Problem statement. What you return should be the lines of the data containing "carreira", each in full.
START Material for the task
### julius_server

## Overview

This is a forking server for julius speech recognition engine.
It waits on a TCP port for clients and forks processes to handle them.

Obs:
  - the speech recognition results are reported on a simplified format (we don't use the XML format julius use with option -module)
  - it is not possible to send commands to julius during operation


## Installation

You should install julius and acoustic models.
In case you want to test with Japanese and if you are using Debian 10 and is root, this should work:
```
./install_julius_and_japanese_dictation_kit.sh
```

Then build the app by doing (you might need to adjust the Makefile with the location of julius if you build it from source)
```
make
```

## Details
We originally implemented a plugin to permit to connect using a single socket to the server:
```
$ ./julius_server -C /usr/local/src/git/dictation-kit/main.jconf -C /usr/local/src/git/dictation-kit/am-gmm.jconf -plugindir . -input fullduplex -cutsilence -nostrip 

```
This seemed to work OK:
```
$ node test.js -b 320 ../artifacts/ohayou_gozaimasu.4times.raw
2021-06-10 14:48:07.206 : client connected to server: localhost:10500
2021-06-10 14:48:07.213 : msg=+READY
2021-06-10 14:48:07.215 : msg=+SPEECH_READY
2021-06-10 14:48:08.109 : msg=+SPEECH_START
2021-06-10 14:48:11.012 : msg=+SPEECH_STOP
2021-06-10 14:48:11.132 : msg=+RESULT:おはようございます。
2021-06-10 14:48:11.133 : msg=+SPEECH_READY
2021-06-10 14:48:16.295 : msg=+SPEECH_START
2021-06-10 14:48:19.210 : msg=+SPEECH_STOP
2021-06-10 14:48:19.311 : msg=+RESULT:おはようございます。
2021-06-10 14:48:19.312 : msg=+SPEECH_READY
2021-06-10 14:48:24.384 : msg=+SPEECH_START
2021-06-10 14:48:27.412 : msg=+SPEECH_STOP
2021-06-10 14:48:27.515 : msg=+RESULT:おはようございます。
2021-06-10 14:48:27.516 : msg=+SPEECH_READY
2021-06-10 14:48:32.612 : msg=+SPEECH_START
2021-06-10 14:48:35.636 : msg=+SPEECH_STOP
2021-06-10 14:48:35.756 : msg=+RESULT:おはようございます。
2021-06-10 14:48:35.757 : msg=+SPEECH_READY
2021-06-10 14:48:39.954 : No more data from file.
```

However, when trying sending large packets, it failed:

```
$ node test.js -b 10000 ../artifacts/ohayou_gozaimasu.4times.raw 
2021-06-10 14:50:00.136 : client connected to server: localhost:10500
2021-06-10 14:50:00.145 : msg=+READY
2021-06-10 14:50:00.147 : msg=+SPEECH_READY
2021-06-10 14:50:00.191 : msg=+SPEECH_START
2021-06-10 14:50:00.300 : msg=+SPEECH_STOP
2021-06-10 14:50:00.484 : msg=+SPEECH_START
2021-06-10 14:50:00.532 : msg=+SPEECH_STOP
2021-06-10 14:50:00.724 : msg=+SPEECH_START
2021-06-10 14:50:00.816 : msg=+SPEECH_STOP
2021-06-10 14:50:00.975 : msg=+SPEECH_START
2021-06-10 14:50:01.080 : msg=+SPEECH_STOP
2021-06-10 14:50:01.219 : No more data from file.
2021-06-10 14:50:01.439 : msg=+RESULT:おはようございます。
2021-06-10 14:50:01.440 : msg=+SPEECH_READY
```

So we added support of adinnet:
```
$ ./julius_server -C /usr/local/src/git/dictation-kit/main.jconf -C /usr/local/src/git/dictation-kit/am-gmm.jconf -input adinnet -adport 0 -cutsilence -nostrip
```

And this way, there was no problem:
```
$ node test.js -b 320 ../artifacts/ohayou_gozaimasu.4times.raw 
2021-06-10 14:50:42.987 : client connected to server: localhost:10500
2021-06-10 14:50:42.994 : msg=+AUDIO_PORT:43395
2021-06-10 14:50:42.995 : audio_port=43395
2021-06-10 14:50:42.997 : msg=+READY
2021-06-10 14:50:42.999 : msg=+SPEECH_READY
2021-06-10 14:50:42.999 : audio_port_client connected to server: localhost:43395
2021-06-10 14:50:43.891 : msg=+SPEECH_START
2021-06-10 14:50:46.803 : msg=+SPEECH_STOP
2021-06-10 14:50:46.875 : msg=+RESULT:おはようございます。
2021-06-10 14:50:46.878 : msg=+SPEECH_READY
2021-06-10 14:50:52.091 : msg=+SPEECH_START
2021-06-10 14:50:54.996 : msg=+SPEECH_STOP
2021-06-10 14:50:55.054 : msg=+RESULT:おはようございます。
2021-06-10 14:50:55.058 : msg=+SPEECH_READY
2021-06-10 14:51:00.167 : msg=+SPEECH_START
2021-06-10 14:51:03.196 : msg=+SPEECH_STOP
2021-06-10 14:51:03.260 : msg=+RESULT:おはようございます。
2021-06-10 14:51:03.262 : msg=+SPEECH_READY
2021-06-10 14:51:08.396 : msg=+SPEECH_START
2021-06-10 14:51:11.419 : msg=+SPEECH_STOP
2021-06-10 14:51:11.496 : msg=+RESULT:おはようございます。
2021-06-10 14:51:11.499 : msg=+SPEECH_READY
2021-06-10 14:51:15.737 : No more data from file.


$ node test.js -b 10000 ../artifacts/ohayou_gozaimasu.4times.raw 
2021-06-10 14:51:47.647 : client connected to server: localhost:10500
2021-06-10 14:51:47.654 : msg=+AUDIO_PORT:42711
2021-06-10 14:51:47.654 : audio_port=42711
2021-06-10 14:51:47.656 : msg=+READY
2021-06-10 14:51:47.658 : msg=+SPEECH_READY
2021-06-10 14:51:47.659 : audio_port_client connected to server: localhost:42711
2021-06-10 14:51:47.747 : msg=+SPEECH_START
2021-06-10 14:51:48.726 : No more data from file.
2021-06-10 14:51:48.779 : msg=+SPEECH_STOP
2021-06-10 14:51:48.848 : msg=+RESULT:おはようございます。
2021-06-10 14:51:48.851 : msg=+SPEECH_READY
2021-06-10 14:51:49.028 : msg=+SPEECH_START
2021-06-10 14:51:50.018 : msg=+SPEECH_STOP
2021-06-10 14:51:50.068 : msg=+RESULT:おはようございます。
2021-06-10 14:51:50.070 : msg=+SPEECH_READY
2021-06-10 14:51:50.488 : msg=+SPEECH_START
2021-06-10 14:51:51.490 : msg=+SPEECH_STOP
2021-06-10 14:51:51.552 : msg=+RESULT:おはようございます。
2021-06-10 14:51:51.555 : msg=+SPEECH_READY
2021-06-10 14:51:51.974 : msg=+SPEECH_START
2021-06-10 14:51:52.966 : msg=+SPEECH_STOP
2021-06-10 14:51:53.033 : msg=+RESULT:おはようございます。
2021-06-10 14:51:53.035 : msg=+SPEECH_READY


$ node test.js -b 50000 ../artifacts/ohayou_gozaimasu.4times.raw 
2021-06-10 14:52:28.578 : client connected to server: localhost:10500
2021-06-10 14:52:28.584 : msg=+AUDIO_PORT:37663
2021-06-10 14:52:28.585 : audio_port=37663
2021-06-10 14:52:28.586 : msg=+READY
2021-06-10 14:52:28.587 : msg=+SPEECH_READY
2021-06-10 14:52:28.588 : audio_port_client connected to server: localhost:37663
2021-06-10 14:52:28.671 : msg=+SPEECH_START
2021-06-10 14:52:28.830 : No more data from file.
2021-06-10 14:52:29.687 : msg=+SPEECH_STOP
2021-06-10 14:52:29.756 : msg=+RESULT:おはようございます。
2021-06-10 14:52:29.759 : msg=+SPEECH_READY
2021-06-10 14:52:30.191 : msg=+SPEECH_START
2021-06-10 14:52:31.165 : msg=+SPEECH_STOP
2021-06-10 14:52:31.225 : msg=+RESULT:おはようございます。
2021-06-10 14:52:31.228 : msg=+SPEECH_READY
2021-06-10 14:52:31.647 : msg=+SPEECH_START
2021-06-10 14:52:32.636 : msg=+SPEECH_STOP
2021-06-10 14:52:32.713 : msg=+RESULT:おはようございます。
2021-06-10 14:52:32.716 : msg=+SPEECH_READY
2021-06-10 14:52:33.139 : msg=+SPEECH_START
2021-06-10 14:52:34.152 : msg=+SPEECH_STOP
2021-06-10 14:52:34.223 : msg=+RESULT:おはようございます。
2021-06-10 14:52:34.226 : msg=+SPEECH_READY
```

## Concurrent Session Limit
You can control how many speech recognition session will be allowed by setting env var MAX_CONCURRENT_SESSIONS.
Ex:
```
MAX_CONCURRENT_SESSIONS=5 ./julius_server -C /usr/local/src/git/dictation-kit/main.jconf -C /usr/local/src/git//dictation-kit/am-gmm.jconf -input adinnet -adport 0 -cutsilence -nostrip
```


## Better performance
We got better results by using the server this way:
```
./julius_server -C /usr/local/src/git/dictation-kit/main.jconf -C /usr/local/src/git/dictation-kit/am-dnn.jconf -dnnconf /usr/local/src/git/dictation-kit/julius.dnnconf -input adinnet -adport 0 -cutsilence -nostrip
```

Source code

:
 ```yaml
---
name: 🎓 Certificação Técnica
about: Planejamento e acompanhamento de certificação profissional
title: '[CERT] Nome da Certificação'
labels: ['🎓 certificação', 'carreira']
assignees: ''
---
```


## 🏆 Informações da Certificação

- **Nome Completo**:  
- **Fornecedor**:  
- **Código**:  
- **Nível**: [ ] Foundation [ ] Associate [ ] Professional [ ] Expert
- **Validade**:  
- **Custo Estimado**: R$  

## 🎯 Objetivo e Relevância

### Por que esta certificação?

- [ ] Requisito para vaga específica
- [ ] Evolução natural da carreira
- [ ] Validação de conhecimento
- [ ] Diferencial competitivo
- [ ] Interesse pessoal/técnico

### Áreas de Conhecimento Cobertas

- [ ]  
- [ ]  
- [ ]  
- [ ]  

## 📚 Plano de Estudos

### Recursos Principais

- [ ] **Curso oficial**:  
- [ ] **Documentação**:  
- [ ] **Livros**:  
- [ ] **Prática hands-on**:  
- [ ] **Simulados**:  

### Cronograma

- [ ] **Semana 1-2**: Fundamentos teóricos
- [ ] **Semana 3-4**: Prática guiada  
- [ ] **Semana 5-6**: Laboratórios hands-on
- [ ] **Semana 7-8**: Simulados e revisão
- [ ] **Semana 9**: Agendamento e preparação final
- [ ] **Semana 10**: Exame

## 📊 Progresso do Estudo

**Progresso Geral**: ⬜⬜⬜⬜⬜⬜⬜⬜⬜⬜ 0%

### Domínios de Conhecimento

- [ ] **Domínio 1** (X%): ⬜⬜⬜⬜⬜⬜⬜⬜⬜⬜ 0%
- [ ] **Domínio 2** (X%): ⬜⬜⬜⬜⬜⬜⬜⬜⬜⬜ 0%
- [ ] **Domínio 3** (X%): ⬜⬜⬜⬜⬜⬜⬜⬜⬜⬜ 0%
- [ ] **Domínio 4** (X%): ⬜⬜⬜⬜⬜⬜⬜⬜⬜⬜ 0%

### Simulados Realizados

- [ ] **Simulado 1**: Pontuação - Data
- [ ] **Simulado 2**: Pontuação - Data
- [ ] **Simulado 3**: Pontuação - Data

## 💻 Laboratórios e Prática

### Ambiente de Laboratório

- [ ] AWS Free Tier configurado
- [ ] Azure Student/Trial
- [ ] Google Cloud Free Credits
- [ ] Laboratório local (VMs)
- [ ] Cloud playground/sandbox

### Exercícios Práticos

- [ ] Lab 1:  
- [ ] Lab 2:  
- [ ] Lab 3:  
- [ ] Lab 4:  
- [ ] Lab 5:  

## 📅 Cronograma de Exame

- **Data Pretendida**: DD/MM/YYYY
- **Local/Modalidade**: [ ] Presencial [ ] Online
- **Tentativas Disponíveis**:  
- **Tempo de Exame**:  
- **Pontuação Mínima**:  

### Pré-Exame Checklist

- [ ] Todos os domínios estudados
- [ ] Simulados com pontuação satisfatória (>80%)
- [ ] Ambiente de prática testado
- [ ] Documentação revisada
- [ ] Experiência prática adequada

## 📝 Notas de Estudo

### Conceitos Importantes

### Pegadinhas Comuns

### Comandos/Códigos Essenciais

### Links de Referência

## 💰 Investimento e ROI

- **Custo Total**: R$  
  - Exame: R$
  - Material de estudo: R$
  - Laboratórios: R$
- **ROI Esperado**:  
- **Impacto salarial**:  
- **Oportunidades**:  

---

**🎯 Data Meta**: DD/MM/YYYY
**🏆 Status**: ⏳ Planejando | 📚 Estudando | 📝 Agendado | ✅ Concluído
END Material for the task
Solution to this exercise.
labels: ['🎓 certificação', 'carreira']
- [ ] Evolução natural da carreira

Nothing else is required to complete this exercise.